Wielkopolskie
– Przyznam, że jesteśmy już nieco zmęczeni budową i pracą w użytkowanej od 15 lat mocno wysłużonej i mało funkcjonalnej starej oborze – potwierdził Tomasz Perliński.I właśnie mobilizacja do rozpoczęcia inwestycji ukierunkowana była nie tyle na znaczące zwiększenie pogłowia, ile na poprawę dobrostanu zwierząt z jednoczesną poprawą warunków pracy przy codziennej ich obsłudze. Bo dziś, użytkowana obora wymaga ogromu prac, których praktycznie – poza dojem na przewodówce – zmechanizować po prostu się nie da.
– W starych budynkach musimy spędzać bardzo dużo czasu, a praca, szczególnie żywienie, jest bardzo uciążliwe, gdyż krowy stoją głowami do ścian podłużnych budynku. Na ganku paszowym taczki ledwo się mieszczą, co dodatkowo utrudnia zadanie – tłumaczył pan Tomasz.
Na szczęście bliżej niż dalej do zmiany tego stanu rzeczy, bowiem w nowej oborze niewiele pozostało już do zrobienia. Hodowcy ze Spławia zdecydowali się na obiekt uwięziowy, o wymiarach 30x15 metrów. Jego centralne miejsce zajmuje szeroki na 4 metry korytarz paszowy. Po każdej z jego stron przylega po 22 stanowiska, za którymi zlokalizowano ganki gnojowe (o szerokości 3 m każdy), pozwalające na bezproblemowe wypychanie obornika ładowaczem czołowym. Stanowiska ścielone będą słomą. Docelowo nowa obora przeznaczona jest dla 38 krów mlecznych. Na razie jeden rząd stanowisk zajmą krowy, drugi jałowizna.

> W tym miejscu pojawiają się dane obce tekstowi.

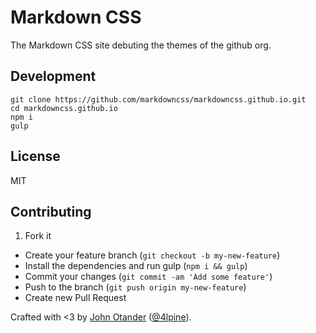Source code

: # Markdown CSS

The Markdown CSS site debuting the themes of the github org.

## Development

```
git clone https://github.com/markdowncss/markdowncss.github.io.git
cd markdowncss.github.io
npm i
gulp
```

## License

MIT

## Contributing

1. Fork it
* Create your feature branch (`git checkout -b my-new-feature`)
* Install the dependencies and run gulp (`npm i && gulp`)
* Commit your changes (`git commit -am 'Add some feature'`)
* Push to the branch (`git push origin my-new-feature`)
* Create new Pull Request

Crafted with <3 by [John Otander](http://johnotander.com) ([@4lpine](https://twitter.com/4lpine)).

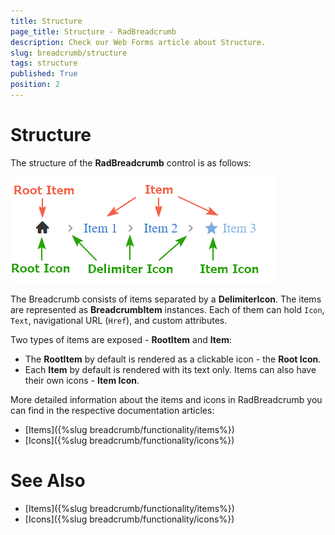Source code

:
 ```yaml
---
title: Structure
page_title: Structure - RadBreadcrumb
description: Check our Web Forms article about Structure.
slug: breadcrumb/structure
tags: structure
published: True
position: 2
---
```


# Structure

The structure of the **RadBreadcrumb** control is as follows:

![Icon types](images/breadcrumb-structure-elements.png)

The Breadcrumb consists of items separated by a **DelimiterIcon**. The items are represented as **BreadcrumbItem** instances. Each of them can hold `Icon`, `Text`, navigational URL (`Href`), and custom attributes. 

Two types of items are exposed  - **RootItem** and **Item**:

* The **RootItem** by default is rendered as a clickable icon - the **Root Icon**.
* Each **Item** by default is rendered with its text only. Items can also have their own icons - **Item Icon**.

More detailed information about the items and icons in RadBreadcrumb you can find in the respective documentation articles:

* [Items]({%slug breadcrumb/functionality/items%})
* [Icons]({%slug breadcrumb/functionality/icons%})

# See Also

 * [Items]({%slug breadcrumb/functionality/items%})
 * [Icons]({%slug breadcrumb/functionality/icons%})



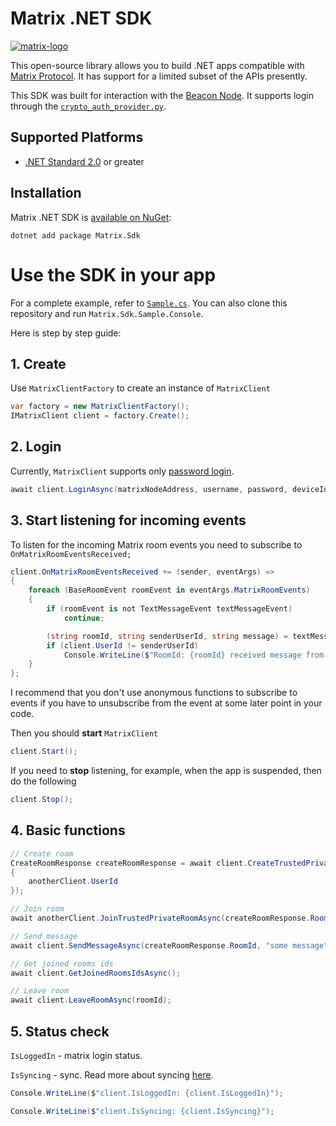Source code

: # **Matrix .NET SDK**
[![matrix-logo](matrix-logo.svg)](https://matrix.org/)

This open-source library allows you to build .NET apps compatible with [Matrix Protocol](http://www.matrix.org).
It has support for a limited subset of the APIs presently. 

This SDK was built for interaction with the [Beacon Node](https://github.com/airgap-it/beacon-node). It supports login through the [`crypto_auth_provider.py`](https://github.com/airgap-it/beacon-node/blob/master/docker/crypto_auth_provider.py).  

## Supported Platforms

* [.NET Standard 2.0](https://docs.microsoft.com/en-us/dotnet/standard/net-standard) or greater
## Installation

Matrix .NET SDK is [available on NuGet](https://www.nuget.org/packages/Matrix.Sdk/):

```
dotnet add package Matrix.Sdk
```

# Use the SDK in your app
For a complete example, refer to [`Sample.cs`](https://github.com/baking-bad/matrix-dotnet-sdk/blob/main/Matrix.Sdk.Sample.Console/Sample.cs).
You can also clone this repository and run `Matrix.Sdk.Sample.Console`.

Here is step by step guide:

## 1. Create 
Use `MatrixClientFactory` to create an instance of `MatrixClient`
```cs
var factory = new MatrixClientFactory();
IMatrixClient client = factory.Create();
```

## 2. Login
Currently, `MatrixClient` supports only [password login](https://spec.matrix.org/v1.1/client-server-api/#password-based).

```cs
await client.LoginAsync(matrixNodeAddress, username, password, deviceId);
```

## 3. Start listening for incoming events
To listen for the incoming Matrix room events you need to subscribe to `OnMatrixRoomEventsReceived;`

```cs
client.OnMatrixRoomEventsReceived += (sender, eventArgs) =>
{
    foreach (BaseRoomEvent roomEvent in eventArgs.MatrixRoomEvents)
    {
        if (roomEvent is not TextMessageEvent textMessageEvent)
            continue;

        (string roomId, string senderUserId, string message) = textMessageEvent;
        if (client.UserId != senderUserId)
            Console.WriteLine($"RoomId: {roomId} received message from {senderUserId}: {message}.");
    }
};
```

I recommend that you don't use anonymous functions to subscribe to events if you have to unsubscribe from the event at some later point in your code.

Then you should **start** `MatrixClient`
```cs
client.Start();
```
If you need to **stop** listening, for example, when the app is suspended, then do the following
```cs
client.Stop();
```
## 4. Basic functions

```cs
// Create room
CreateRoomResponse createRoomResponse = await client.CreateTrustedPrivateRoomAsync(new[]
{
    anotherClient.UserId
});

// Join room
await anotherClient.JoinTrustedPrivateRoomAsync(createRoomResponse.RoomId);

// Send message
await client.SendMessageAsync(createRoomResponse.RoomId, "some message");

// Get joined rooms ids
await client.GetJoinedRoomsIdsAsync();

// Leave room
await client.LeaveRoomAsync(roomId);
```

## 5. Status check

`IsLoggedIn` - matrix login status.

`IsSyncing` - sync. Read more about syncing [here](https://spec.matrix.org/v1.1/client-server-api/#syncing).

```cs
Console.WriteLine($"client.IsLoggedIn: {client.IsLoggedIn}");

Console.WriteLine($"client.IsSyncing: {client.IsSyncing}");
```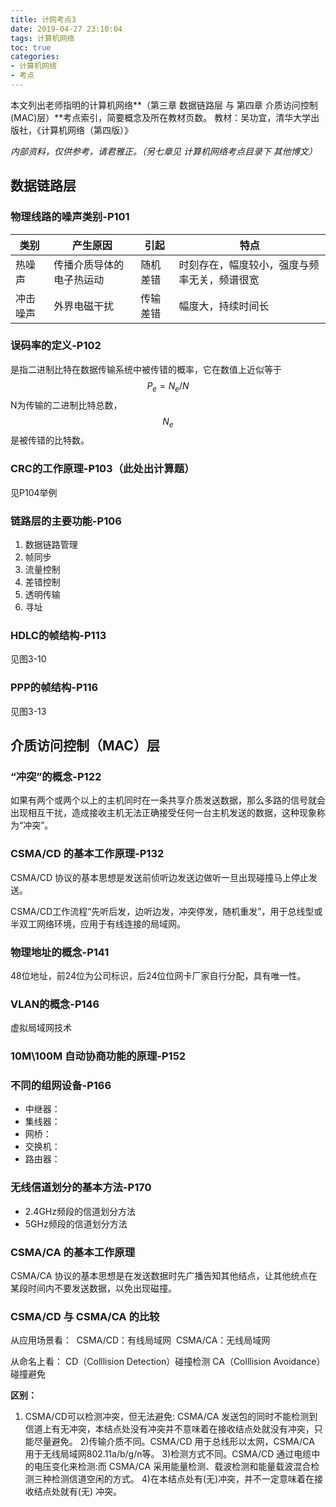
 ```yaml
---
title: 计网考点3
date: 2019-04-27 23:10:04
tags: 计算机网络
toc: true
categories: 
- 计算机网络
- 考点
---
```


本文列出老师指明的计算机网络**（第三章 数据链路层 与 第四章 介质访问控制(MAC)层）**考点索引，简要概念及所在教材页数。
教材：吴功宜，清华大学出版社，《计算机网络（第四版）》

*内部资料，仅供参考，请君雅正。（另七章见 计算机网络考点目录下 其他博文）*<!--more-->

## 数据链路层

### 物理线路的噪声类别-P101

| 类别     | 产生原因                 | 引起     | 特点                                         |
| -------- | ------------------------ | -------- | -------------------------------------------- |
| 热噪声   | 传播介质导体的电子热运动 | 随机差错 | 时刻存在，幅度较小，强度与频率无关，频谱很宽 |
| 冲击噪声 | 外界电磁干扰             | 传输差错 | 幅度大，持续时间长                           |

### 误码率的定义-P102

是指二进制比特在数据传输系统中被传错的概率，它在数值上近似等于
$$
P_e = N_e / N
$$
N为传输的二进制比特总数，$$N_e$$是被传错的比特数。

### CRC的工作原理-P103（此处出计算题）

见P104举例

### 链路层的主要功能-P106

1. 数据链路管理
2. 帧同步
3. 流量控制
4. 差错控制
5. 透明传输
6. 寻址

### HDLC的帧结构-P113

见图3-10

### PPP的帧结构-P116

见图3-13



## 介质访问控制（MAC）层

### “冲突”的概念-P122

如果有两个或两个以上的主机同时在一条共享介质发送数据，那么多路的信号就会出现相互干扰，造成接收主机无法正确接受任何一台主机发送的数据，这种现象称为“冲突”。

### CSMA/CD 的基本工作原理-P132

CSMA/CD 协议的基本思想是发送前侦听边发送边做听一旦出现碰撞马上停止发送。

CSMA/CD工作流程“先听后发，边听边发，冲突停发，随机重发”，用于总线型或半双工网络环境，应用于有线连接的局域网。

### 物理地址的概念-P141

48位地址，前24位为公司标识，后24位位网卡厂家自行分配，具有唯一性。

### VLAN的概念-P146

虚拟局域网技术

### 10M\100M 自动协商功能的原理-P152

### 不同的组网设备-P166

- 中继器：
- 集线器：
- 网桥：
- 交换机：
- 路由器：

### 无线信道划分的基本方法-P170

- 2.4GHz频段的信道划分方法
- 5GHz频段的信道划分方法

### CSMA/CA 的基本工作原理

CSMA/CA 协议的基本思想是在发送数据时先广播告知其他结点，让其他统点在某段时间内不要发送数据，以免出现磁撞。

### CSMA/CD 与 CSMA/CA 的比较

从应用场景看：
​    CSMA/CD：有线局域网
​    CSMA/CA：无线局域网

从命名上看：
   CD（Colllision Detection）碰撞检测
   CA（Colllision Avoidance）碰撞避免

**区别：**

1) CSMA/CD可以检测冲突，但无法避免: CSMA/CA 发送包的同时不能检测到信道上有无冲突，本结点处没有冲突并不意味着在接收结点处就没有冲突，只能尽量避免。
2)传输介质不同。CSMA/CD 用于总线形以太网，CSMA/CA 用于无线局域网802.11a/b/g/n等。
3)检测方式不同。CSMA/CD 通过电缆中的电压变化来检测:而 CSMA/CA 采用能量检测、载波检测和能量载波混合检测三种检测信道空闲的方式。
4)在本结点处有(无)冲突，并不一定意味着在接收结点处就有(无) 冲突。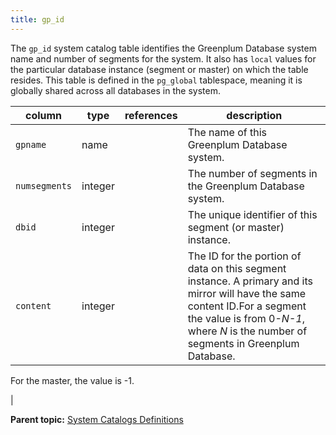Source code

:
```yaml
---
title: gp_id 
---
```


The `gp_id` system catalog table identifies the Greenplum Database system name and number of segments for the system. It also has `local` values for the particular database instance \(segment or master\) on which the table resides. This table is defined in the `pg_global` tablespace, meaning it is globally shared across all databases in the system.

|column|type|references|description|
|------|----|----------|-----------|
|`gpname`|name| |The name of this Greenplum Database system.|
|`numsegments`|integer| |The number of segments in the Greenplum Database system.|
|`dbid`|integer| |The unique identifier of this segment \(or master\) instance.|
|`content`|integer| |The ID for the portion of data on this segment instance. A primary and its mirror will have the same content ID.For a segment the value is from 0-*N-1*, where *N* is the number of segments in Greenplum Database.

For the master, the value is -1.

|

**Parent topic:** [System Catalogs Definitions](../system_catalogs/catalog_ref-html.html)

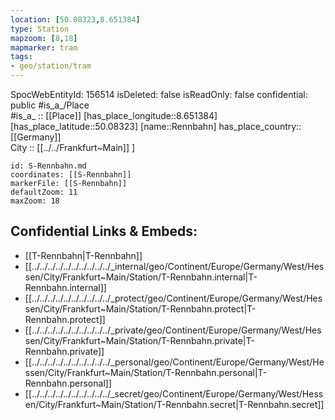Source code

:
 ```yaml
---
location: [50.08323,8.651384] 
type: Station 
mapzoom: [8,18] 
mapmarker: tram 
tags:
- geo/station/tram
---
```

SpocWebEntityId: 156514
isDeleted: false
isReadOnly: false
confidential: public
#is_a_/Place  
#is_a_ :: [[Place]] 
[has_place_longitude::8.651384] 
[has_place_latitude::50.08323] 
[name::Rennbahn] 
has_place_country:: [[Germany]]  
City :: [[../../Frankfurt~Main]] ] 


```leaflet
id: S-Rennbahn.md
coordinates: [[S-Rennbahn]] 
markerFile: [[S-Rennbahn]] 
defaultZoom: 11 
maxZoom: 18
```


## Confidential Links & Embeds: 
- [[T-Rennbahn|T-Rennbahn]] 
- [[../../../../../../../../../../_internal/geo/Continent/Europe/Germany/West/Hessen/City/Frankfurt~Main/Station/T-Rennbahn.internal|T-Rennbahn.internal]] 
- [[../../../../../../../../../../_protect/geo/Continent/Europe/Germany/West/Hessen/City/Frankfurt~Main/Station/T-Rennbahn.protect|T-Rennbahn.protect]] 
- [[../../../../../../../../../../_private/geo/Continent/Europe/Germany/West/Hessen/City/Frankfurt~Main/Station/T-Rennbahn.private|T-Rennbahn.private]] 
- [[../../../../../../../../../../_personal/geo/Continent/Europe/Germany/West/Hessen/City/Frankfurt~Main/Station/T-Rennbahn.personal|T-Rennbahn.personal]] 
- [[../../../../../../../../../../_secret/geo/Continent/Europe/Germany/West/Hessen/City/Frankfurt~Main/Station/T-Rennbahn.secret|T-Rennbahn.secret]] 
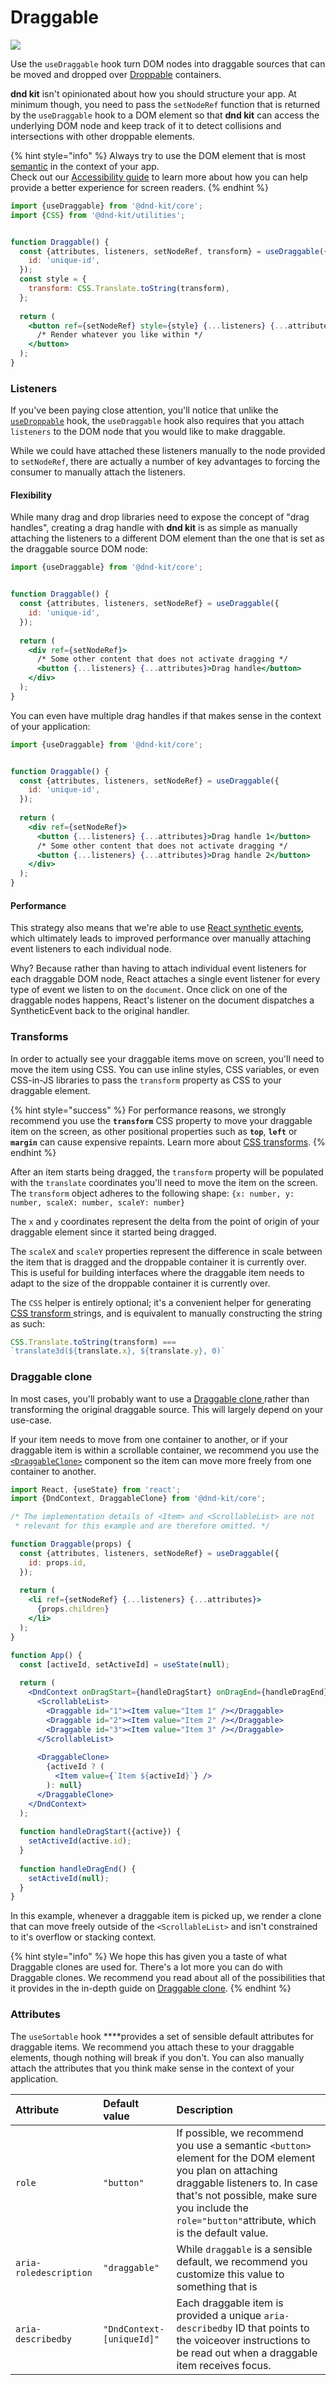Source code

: # Draggable

![](../../.gitbook/assets/draggable-large.svg)

Use the `useDraggable` hook turn DOM nodes into draggable sources that can be moved and dropped over [Droppable](../droppable/) containers.

**dnd kit** isn't opinionated about how you should structure your app. At minimum though, you need to pass the `setNodeRef` function that is returned by the `useDraggable` hook to a DOM element so that **dnd kit** can access the underlying DOM node and keep track of it to detect collisions and intersections with other droppable elements. 

{% hint style="info" %}
Always try to use the  DOM element that is most [semantic](https://developer.mozilla.org/en-US/docs/Glossary/Semantics) in the context of your app.   
Check out our [Accessibility guide](../../guides/accessibility.md) to learn more about how you can help provide a better experience for screen readers.
{% endhint %}

```jsx
import {useDraggable} from '@dnd-kit/core';
import {CSS} from '@dnd-kit/utilities';


function Draggable() {
  const {attributes, listeners, setNodeRef, transform} = useDraggable({
    id: 'unique-id',
  });
  const style = {
    transform: CSS.Translate.toString(transform),
  };
  
  return (
    <button ref={setNodeRef} style={style} {...listeners} {...attributes}>
      /* Render whatever you like within */
    </button>
  );
}
```

### Listeners

If you've been paying close attention, you'll notice that unlike the [`useDroppable`](../droppable/) hook,  the `useDraggable` hook also requires that you attach `listeners` to the DOM node that you would like to make draggable. 

While we could have attached these listeners manually to the node  provided to `setNodeRef`, there are actually a number of key advantages to forcing the consumer to manually attach the listeners.

#### Flexibility

While many drag and drop libraries need to expose the concept of "drag handles", creating a drag handle with **dnd kit** is as simple as manually attaching the listeners to a different DOM element than the one that is set as the draggable source DOM node:

```jsx
import {useDraggable} from '@dnd-kit/core';


function Draggable() {
  const {attributes, listeners, setNodeRef} = useDraggable({
    id: 'unique-id',
  });
  
  return (
    <div ref={setNodeRef}>
      /* Some other content that does not activate dragging */
      <button {...listeners} {...attributes}>Drag handle</button>
    </div>
  );
}
```

You can even have multiple drag handles if that makes sense in the context of your application:

```jsx
import {useDraggable} from '@dnd-kit/core';


function Draggable() {
  const {attributes, listeners, setNodeRef} = useDraggable({
    id: 'unique-id',
  });
  
  return (
    <div ref={setNodeRef}>
      <button {...listeners} {...attributes}>Drag handle 1</button>
      /* Some other content that does not activate dragging */
      <button {...listeners} {...attributes}>Drag handle 2</button>
    </div>
  );
}
```

#### Performance

This strategy also means that we're able to use [React synthetic events](https://reactjs.org/docs/events.html), which ultimately leads to improved performance over manually attaching event listeners to each individual node.  
  
Why? Because rather than having to attach individual event listeners for each draggable DOM node, React attaches a single event listener for every type of event we listen to on the `document`. Once click on one of the draggable nodes happens, React's listener on the document dispatches a SyntheticEvent back to the original handler. 

### Transforms 

In order to actually see your draggable items move on screen, you'll need to move the item using CSS. You can use inline styles, CSS variables, or even CSS-in-JS libraries to pass the `transform` property as CSS to your draggable element.

{% hint style="success" %}
For performance reasons, we strongly recommend you use the **`transform`** CSS property to move your draggable item on the screen, as other positional properties such as **`top`**, **`left`** or **`margin`** can cause expensive repaints.  Learn more about [CSS transforms](https://developer.mozilla.org/en-US/docs/Web/CSS/transform).
{% endhint %}

After an item starts being dragged, the `transform` property will be populated with the `translate` coordinates you'll need to move the item on the screen.  The `transform` object adheres to the following shape: `{x: number, y: number, scaleX: number, scaleY: number}`

The `x` and `y` coordinates represent the delta from the point of origin of your draggable element since it started being dragged.

The `scaleX` and `scaleY` properties represent the difference in scale between the item that is dragged and the droppable container it is currently over. This is useful for building interfaces where the draggable item needs to adapt to the size of the droppable container it is currently over.

The `CSS` helper is entirely optional; it's a convenient helper for generating [CSS transform ](https://developer.mozilla.org/en-US/docs/Web/CSS/transform)strings, and is equivalent to manually constructing the string as such:

```javascript
CSS.Translate.toString(transform) ===
`translate3d(${translate.x}, ${translate.y}, 0)`
```

### Draggable clone

In most cases, you'll probably want to use a [Draggable clone ](clone.md)rather than transforming the original draggable source. This will largely depend on your use-case.

If your item needs to move from one container to another, or if your draggable item is within a scrollable container, we recommend you use the [`<DraggableClone>`](clone.md) component so the item can move more freely from one container to another.

```jsx
import React, {useState} from 'react';
import {DndContext, DraggableClone} from '@dnd-kit/core';

/* The implementation details of <Item> and <ScrollableList> are not
 * relevant for this example and are therefore omitted. */

function Draggable(props) {
  const {attributes, listeners, setNodeRef} = useDraggable({
    id: props.id,
  });
  
  return (
    <li ref={setNodeRef} {...listeners} {...attributes}>
      {props.children}
    </li>
  );
}

function App() {
  const [activeId, setActiveId] = useState(null);
  
  return (
    <DndContext onDragStart={handleDragStart} onDragEnd={handleDragEnd}>
      <ScrollableList>
        <Draggable id="1"><Item value="Item 1" /></Draggable>
        <Draggable id="2"><Item value="Item 2" /></Draggable>
        <Draggable id="3"><Item value="Item 3" /></Draggable>
      </ScrollableList>
      
      <DraggableClone>
        {activeId ? (
          <Item value={`Item ${activeId}`} /> 
        ): null}
      </DraggableClone>
    </DndContext>
  );
  
  function handleDragStart({active}) {
    setActiveId(active.id);
  }
  
  function handleDragEnd() {
    setActiveId(null);
  }
}
```

In this example, whenever a draggable item is picked up, we render a clone that can move freely outside of the `<ScrollableList>` and isn't constrained to it's overflow or stacking context.

{% hint style="info" %}
We hope this has given you a taste of what Draggable clones are used for. There's a lot more you can do with Draggable clones. We recommend you read about all of the possibilities that it provides in the in-depth guide on [Draggable clone](clone.md).
{% endhint %}

### Attributes

The `useSortable` hook ****provides a set of sensible default attributes for draggable items. We recommend you attach these to your draggable elements, though nothing will break if you don't. You can also manually attach the attributes that you think make sense in the context of your application.

| Attribute | Default value | Description |
| :--- | :--- | :--- |
| `role` | `"button"` | If possible, we recommend you use a semantic `<button>` element for the DOM element you plan on attaching draggable listeners to. In case that's not possible, make sure you include the `role="button"`attribute, which is the default value. |
| `aria-roledescription` | `"draggable"` | While `draggable` is a sensible default, we recommend you customize this value to something that is  |
| `aria-describedby` | `"DndContext-[uniqueId]"` | Each draggable item is provided a unique `aria-describedby` ID that points to the voiceover instructions to be read out when a draggable item receives focus. |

Obora – chociaż wielu wydawać może się, że niewielka – jest dużym wyzwaniem zarówno finansowym, jak i logistycznym. Trzeba podkreślić, że państwo Perlińscy całe przedsięwzięcie realizują wyłącznie w oparciu o własne środki i bardzo duży wkład pracy własnej. Takie rozwiązanie oczywiście wydłuża całe przedsięwzięcie w czasie, ale jednocześnie – co bardzo istotne – znacznie obniża jego koszt.
Budynek został tak zaprojektowany i usytuowany, by w przyszłości, jeśli – jak mówi Tomasz Perliński, koniunktura na rynku mleka będzie stosunkowo stabilna – można było go zaadaptować na obiekt bezuwięziowy, przy czym dojarnię będzie można dobudować z jednej strony budynku.
Hanna i Tomasz Perlińscy utrzymują obecnie pogłowie bydła, liczące 50 sztuk, w tym 25 krów dojnych. Stado objęte jest oceną użytkowości mlecznej, a jego średnia wydajność kształtuje się na poziomie 8000 kg mleka od sztuki.
– W pełni nas nie satysfakcjonuje, jednak w starych, niekomfortowych budynkach, przy braku możliwości wykorzystania wozu paszowego uzyskanie większej wydajności praktycznie nie było już możliwe – zaznaczył pan Tomasz.
Przeprowadzka stada do nowej obory oznacza zdecydowaną poprawę warunków utrzymania. I jeśli dodać do tego jeszcze plan wykorzystania w żywieniu technologii TMR to – jak mają nadzieję hodowcy – bez większych problemów uda się uzyskać tak oczekiwaną zwyżkę produkcji mleka. Wóz paszowy to kolejna, zaraz po oddaniu do użytkowania nowej obory inwestycja, którą jak najszybciej zamierzają zrealizować Perlińscy.
Zapewne wielu naszym Czytelnikom nasunie się pytanie, dlaczego państwo Perlińscy nie inwestują w zdecydowanie większą oborę? Bo planowana obsada to maksimum dostosowane do wielkości uprawianego areału, który ograniczony jest do 25 hektarów.
Tak więc w gospodarstwie uprawia się wyłącznie kukurydzę i użytki zielone. Brakuje gruntów, na których można by uprawiać zboża, dlatego też w żywieniu hodowcy swojego mlecznego stada hodowcy wykorzystują wyłącznie pasze pełnoporcjowe. Każdego miesiąca bydło zjada około 4 ton gotowej mieszanki. Z kolei zaopatrzenie w słomę odbywa się głównie na zasadzie wymiany za obornik.